Strengths and Limitations

Strengths of our simulator include its systematic development. User-reported limitations include its focus on DKA management, to the exclusion of other medical conditions; this was deemed an acceptable compromise given the intended focus of the simulator. A study strength includes our collection of multiple sources of validity evidence, which resulted in a more balanced assessment of the validity of our scoring system. Unlike previous studies in the literature,10 , 11 we collected not only evidence for relations with other variables, but also evidence for content, internal structure, and consequences. We believe this study serves as an example in moving the field of validation research methods forward in the domain of simulation-based medical education and assessment.

Next Steps

The current study is the first in a program of study that ultimately is aimed at impacting translational outcomes such as patient care practices, better patient outcomes, and collateral educational effects.24 For example, integration of the simulator into the medical curricula may improve resident knowledge and skills, the mean time to insulin initiation, prevalence of life-threatening hypokalemia, adequate fluid resuscitation, and subsequently patient morbidity and length of stay. Next steps of this research program are to explore further refinements to the scoring algorithm, how to most effectively implement the simulator in a curriculum, such as the optimal setting (for example, on-site invigilation by a coach versus self-study), and the optimal dose (for example, set number of case repetitions versus self-selected number of case repetitions). In addition, the simulator can be used to collect participant responses to clinical cues, which may be used to better understand the mechanism by which simulator cases can improve skills. Furthermore, the impact on clinical reasoning and the time course for these changes can be explored. Thus, computer-based simulation offers opportunities to improve trainee skill and to better understand how trainees learn.

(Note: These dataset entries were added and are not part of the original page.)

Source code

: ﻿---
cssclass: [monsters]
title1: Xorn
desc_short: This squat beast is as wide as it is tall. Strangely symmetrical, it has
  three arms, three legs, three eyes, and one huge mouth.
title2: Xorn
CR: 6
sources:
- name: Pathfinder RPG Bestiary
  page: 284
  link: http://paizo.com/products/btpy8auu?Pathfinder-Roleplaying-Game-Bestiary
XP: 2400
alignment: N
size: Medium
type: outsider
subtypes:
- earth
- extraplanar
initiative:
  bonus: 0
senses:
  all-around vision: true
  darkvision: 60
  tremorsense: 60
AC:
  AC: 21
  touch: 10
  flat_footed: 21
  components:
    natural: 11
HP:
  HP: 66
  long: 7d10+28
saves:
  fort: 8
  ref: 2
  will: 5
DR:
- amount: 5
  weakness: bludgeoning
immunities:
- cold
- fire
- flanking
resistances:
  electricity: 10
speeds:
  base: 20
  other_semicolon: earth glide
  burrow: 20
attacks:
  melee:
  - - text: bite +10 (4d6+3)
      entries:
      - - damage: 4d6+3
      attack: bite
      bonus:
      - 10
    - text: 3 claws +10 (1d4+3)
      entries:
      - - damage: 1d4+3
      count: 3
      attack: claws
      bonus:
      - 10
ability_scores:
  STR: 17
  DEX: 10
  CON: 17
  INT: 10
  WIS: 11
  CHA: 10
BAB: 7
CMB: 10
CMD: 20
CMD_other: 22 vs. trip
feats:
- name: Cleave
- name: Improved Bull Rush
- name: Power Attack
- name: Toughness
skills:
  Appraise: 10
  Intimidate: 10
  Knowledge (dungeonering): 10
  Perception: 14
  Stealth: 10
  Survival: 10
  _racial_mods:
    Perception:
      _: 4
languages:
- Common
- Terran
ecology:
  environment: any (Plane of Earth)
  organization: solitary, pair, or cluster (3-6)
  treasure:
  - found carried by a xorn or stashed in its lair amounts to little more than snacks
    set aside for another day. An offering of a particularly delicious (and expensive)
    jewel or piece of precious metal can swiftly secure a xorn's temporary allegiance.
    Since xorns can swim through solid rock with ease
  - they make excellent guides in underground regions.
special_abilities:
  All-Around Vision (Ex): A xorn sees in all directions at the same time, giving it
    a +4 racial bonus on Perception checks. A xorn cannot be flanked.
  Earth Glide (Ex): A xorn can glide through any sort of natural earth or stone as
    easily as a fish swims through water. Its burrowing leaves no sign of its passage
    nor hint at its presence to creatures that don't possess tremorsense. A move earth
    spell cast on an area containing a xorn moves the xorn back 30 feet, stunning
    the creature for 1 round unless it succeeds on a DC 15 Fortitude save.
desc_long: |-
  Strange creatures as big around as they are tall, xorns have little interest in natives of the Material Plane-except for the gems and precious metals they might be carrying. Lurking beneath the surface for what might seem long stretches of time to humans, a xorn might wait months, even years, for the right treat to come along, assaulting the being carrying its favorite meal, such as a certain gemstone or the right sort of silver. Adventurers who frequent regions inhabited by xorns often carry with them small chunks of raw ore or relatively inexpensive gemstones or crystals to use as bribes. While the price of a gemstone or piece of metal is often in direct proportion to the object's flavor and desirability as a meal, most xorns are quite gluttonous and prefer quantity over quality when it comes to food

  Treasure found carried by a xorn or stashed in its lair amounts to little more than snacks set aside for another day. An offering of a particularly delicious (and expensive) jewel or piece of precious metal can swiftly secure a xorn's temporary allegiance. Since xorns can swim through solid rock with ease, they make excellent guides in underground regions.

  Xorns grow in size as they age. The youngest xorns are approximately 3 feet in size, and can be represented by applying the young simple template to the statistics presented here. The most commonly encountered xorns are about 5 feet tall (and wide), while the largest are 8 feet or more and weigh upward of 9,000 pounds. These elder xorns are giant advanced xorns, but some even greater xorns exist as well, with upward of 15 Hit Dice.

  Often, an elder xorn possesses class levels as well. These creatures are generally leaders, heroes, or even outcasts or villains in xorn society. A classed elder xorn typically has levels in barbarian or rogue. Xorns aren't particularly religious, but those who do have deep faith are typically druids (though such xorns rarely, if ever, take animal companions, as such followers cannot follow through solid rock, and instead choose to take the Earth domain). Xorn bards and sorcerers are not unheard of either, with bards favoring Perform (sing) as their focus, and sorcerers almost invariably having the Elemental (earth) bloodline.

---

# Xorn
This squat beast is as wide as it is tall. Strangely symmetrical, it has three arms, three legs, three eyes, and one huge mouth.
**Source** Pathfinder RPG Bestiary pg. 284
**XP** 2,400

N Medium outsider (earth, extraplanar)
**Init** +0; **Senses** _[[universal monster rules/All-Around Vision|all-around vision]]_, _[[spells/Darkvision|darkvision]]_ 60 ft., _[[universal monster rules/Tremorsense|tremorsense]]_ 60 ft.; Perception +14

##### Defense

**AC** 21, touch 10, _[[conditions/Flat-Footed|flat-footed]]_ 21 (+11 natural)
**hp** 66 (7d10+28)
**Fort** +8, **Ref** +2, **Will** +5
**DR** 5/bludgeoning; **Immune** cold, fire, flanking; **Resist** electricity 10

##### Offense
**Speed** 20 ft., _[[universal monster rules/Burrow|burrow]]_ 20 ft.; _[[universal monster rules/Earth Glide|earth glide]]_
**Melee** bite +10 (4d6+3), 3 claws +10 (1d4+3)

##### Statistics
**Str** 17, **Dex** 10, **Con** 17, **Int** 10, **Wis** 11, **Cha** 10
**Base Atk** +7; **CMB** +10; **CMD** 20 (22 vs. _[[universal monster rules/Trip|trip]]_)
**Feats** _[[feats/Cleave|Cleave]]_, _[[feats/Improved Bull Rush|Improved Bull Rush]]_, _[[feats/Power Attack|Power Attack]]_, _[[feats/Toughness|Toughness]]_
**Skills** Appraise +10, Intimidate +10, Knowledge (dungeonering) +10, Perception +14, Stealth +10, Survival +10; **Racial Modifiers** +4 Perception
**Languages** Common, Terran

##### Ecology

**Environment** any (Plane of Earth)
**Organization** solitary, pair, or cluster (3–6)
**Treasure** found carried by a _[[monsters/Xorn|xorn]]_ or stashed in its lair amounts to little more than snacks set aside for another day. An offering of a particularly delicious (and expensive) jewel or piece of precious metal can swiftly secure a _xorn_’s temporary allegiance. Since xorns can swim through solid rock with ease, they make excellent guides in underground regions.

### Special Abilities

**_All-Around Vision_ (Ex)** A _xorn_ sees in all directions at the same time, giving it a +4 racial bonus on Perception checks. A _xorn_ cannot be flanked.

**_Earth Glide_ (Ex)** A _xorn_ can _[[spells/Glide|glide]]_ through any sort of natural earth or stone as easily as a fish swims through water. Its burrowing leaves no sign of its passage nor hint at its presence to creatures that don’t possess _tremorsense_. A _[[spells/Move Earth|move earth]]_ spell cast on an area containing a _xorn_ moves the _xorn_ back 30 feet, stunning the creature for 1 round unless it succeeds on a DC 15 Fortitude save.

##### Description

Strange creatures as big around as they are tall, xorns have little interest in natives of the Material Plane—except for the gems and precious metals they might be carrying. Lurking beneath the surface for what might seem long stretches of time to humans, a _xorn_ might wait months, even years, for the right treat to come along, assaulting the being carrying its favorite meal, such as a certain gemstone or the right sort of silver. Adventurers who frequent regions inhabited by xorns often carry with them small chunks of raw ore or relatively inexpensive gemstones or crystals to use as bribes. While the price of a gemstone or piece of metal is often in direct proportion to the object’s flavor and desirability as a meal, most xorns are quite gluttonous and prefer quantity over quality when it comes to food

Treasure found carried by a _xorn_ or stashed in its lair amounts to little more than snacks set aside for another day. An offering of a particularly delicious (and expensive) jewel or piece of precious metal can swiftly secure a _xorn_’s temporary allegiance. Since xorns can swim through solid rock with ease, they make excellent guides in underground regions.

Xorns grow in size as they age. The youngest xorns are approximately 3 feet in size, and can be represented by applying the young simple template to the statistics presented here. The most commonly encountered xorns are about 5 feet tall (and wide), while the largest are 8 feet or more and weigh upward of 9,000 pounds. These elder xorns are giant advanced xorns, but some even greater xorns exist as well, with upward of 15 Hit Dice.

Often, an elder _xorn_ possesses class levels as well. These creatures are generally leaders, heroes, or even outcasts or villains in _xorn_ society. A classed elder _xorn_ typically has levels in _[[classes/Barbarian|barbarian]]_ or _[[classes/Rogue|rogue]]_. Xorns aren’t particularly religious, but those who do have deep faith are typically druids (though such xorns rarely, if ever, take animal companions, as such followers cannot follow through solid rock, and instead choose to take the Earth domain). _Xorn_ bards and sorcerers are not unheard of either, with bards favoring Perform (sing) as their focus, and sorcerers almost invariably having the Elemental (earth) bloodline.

Using the principles of deliberate practice and incorporating evidence-based instructional features, we developed a computer-based DKA management simulator. We subsequently collected an array of validity evidence for the scoring system including evidence on content, internal structure, relations with other variables, and consequences. Our next steps are to explore refinement of the scoring system and integration of the DKA simulator into medical education; pending these findings, the simulator will be refined and made available to the broader medical education audience.